Q&A: Valerie Harper’s Cancer

WebMD Medical News By Kathleen Doheny Reviewed by Brunilda Nazario, MD March 6, 2013 — Actress Valerie Harper, best known for her role as Rhoda Morgenstern on The Mary Tyler Moore Show  and Rhoda in the 1970s, has learned she has leptomeningeal carcinomatosis. The condition happens when cancer spreads to the brain and spinal cord. Now 73, Harper told People magazine she received the diagnosis in January. The American Cancer Society has no specific statistics on this complication. Some research estimates it happens in about 5% to 10% of patients with cancer. WebMD asked Henry S. Friedman, MD, deputy director of The Preston Robert Tisch Brain Tumor Center at Duke University, for more details. He does not treat Harper. Q: What is leptomeningeal carcinomatosis? It is also called neoplastic meningitis. They mean the same thing. There are tumor cells that are in the spinal fluid. They come from either a primary brain tumor or an extraneural [outside the brain] cancer.

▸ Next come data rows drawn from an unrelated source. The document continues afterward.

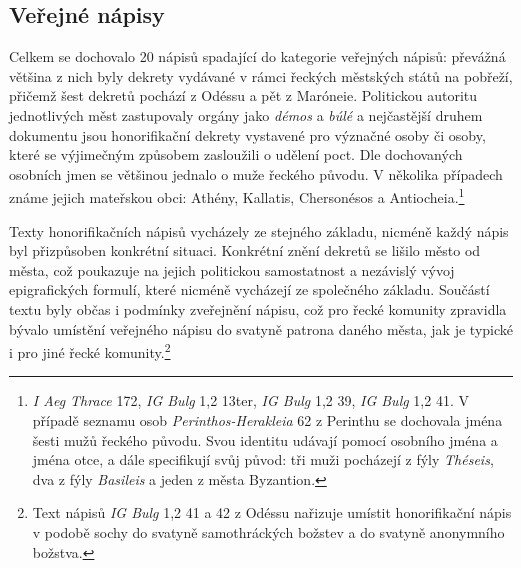 
\subsection[veřejné-nápisy-6]{Veřejné nápisy}

Celkem se dochovalo 20 nápisů spadající do kategorie veřejných nápisů: převážná většina z nich byly dekrety vydávané v rámci řeckých městských států na pobřeží, přičemž šest dekretů pochází z Odéssu a pět z Maróneie. Politickou autoritu jednotlivých měst zastupovaly orgány jako {\em démos} a {\em búlé} a nejčastější druhem dokumentu jsou honorifikační dekrety vystavené pro význačné osoby či osoby, které se výjimečným způsobem zasloužili o udělení poct. Dle dochovaných osobních jmen se většinou jednalo o muže řeckého původu. V několika případech známe jejich mateřskou obci: Athény, Kallatis, Chersonésos a Antiocheia.\footnote{{\em I Aeg Thrace} 172, {\em IG Bulg} 1,2 13ter, {\em IG Bulg} 1,2 39, {\em IG Bulg} 1,2 41. V případě seznamu osob {\em Perinthos-Herakleia} 62 z Perinthu se dochovala jména šesti mužů řeckého původu. Svou identitu udávají pomocí osobního jména a jména otce, a dále specifikují svůj původ: tři muži pocházejí z fýly {\em Théseis}, dva z fýly {\em Basileis} a jeden z města Byzantion.}

Texty honorifikačních nápisů vycházely ze stejného základu, nicméně každý nápis byl přizpůsoben konkrétní situaci. Konkrétní znění dekretů se lišilo město od města, což poukazuje na jejich politickou samostatnost a nezávislý vývoj epigrafických formulí, které nicméně vycházejí ze společného základu. Součástí textu byly občas i podmínky zveřejnění nápisu, což pro řecké komunity zpravidla bývalo umístění veřejného nápisu do svatyně patrona daného města, jak je typické i pro jiné řecké komunity.\footnote{Text nápisů {\em IG Bulg} 1,2 41 a 42 z Odéssu nařizuje umístit honorifikační nápis v podobě sochy do svatyně samothráckých božstev a do svatyně anonymního božstva.}

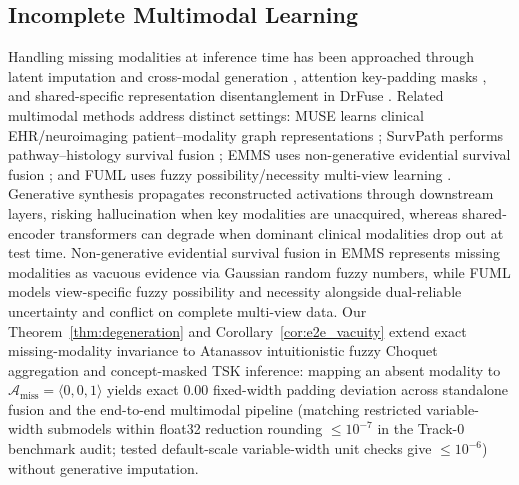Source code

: \documentclass[10pt,twocolumn]{article}
\begin{document}
\subsection{Incomplete Multimodal Learning}
Handling missing modalities at inference time has been approached through latent imputation and
cross-modal generation \cite{ma2021smil}, attention key-padding masks
\cite{vaswani2017attention,shaik2024survey}, and shared-specific representation
disentanglement in DrFuse \cite{yao2024drfuse}. Related multimodal methods address distinct
settings: MUSE learns clinical EHR/neuroimaging patient--modality graph representations
\cite{wu2024muse}; SurvPath performs pathway--histology survival fusion
\cite{jaume2024survpath}; EMMS uses non-generative evidential survival fusion
\cite{xing2026emms}; and FUML uses fuzzy possibility/necessity multi-view learning
\cite{duan2025fuml}. Generative synthesis \cite{ma2021smil} propagates reconstructed
activations through downstream layers, risking hallucination when key modalities are
unacquired, whereas shared-encoder transformers \cite{vaswani2017attention,yao2024drfuse} can
degrade when dominant clinical modalities drop out at test time. Non-generative evidential
survival fusion in EMMS \cite{xing2026emms} represents missing modalities as vacuous evidence
via Gaussian random fuzzy numbers, while FUML \cite{duan2025fuml} models view-specific fuzzy
possibility and necessity alongside dual-reliable uncertainty and conflict on complete
multi-view data.
Our Theorem~\ref{thm:degeneration} and Corollary~\ref{cor:e2e_vacuity} extend exact
missing-modality invariance to Atanassov intuitionistic fuzzy Choquet aggregation and
concept-masked TSK inference: mapping an absent modality to $\mathcal{A}_{\text{miss}} =
\langle 0, 0, 1\rangle$ yields exact $0.00$ fixed-width padding deviation across standalone
fusion and the end-to-end multimodal pipeline (matching restricted variable-width submodels
within float32 reduction rounding $\le 10^{-7}$ in the Track-0 benchmark audit; tested
default-scale variable-width unit checks give $\le 10^{-6}$) without generative imputation.
\end{document}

The extraneural cancer in this case might have been the lung cancer [reportedly diagnosed in Harper in 2009]. Q: How do the cancer cells spread? They enter the spinal fluid, usually through the blood vessels in the brain. Once in the spinal fluid, the cells have a great roadway up and down the brain and the spine. Q: Is there a typical age for getting this? You can get neoplastic meningitis as a little child all the way up to adulthood. Q: What are the symptoms? There are many symptoms. There can be v...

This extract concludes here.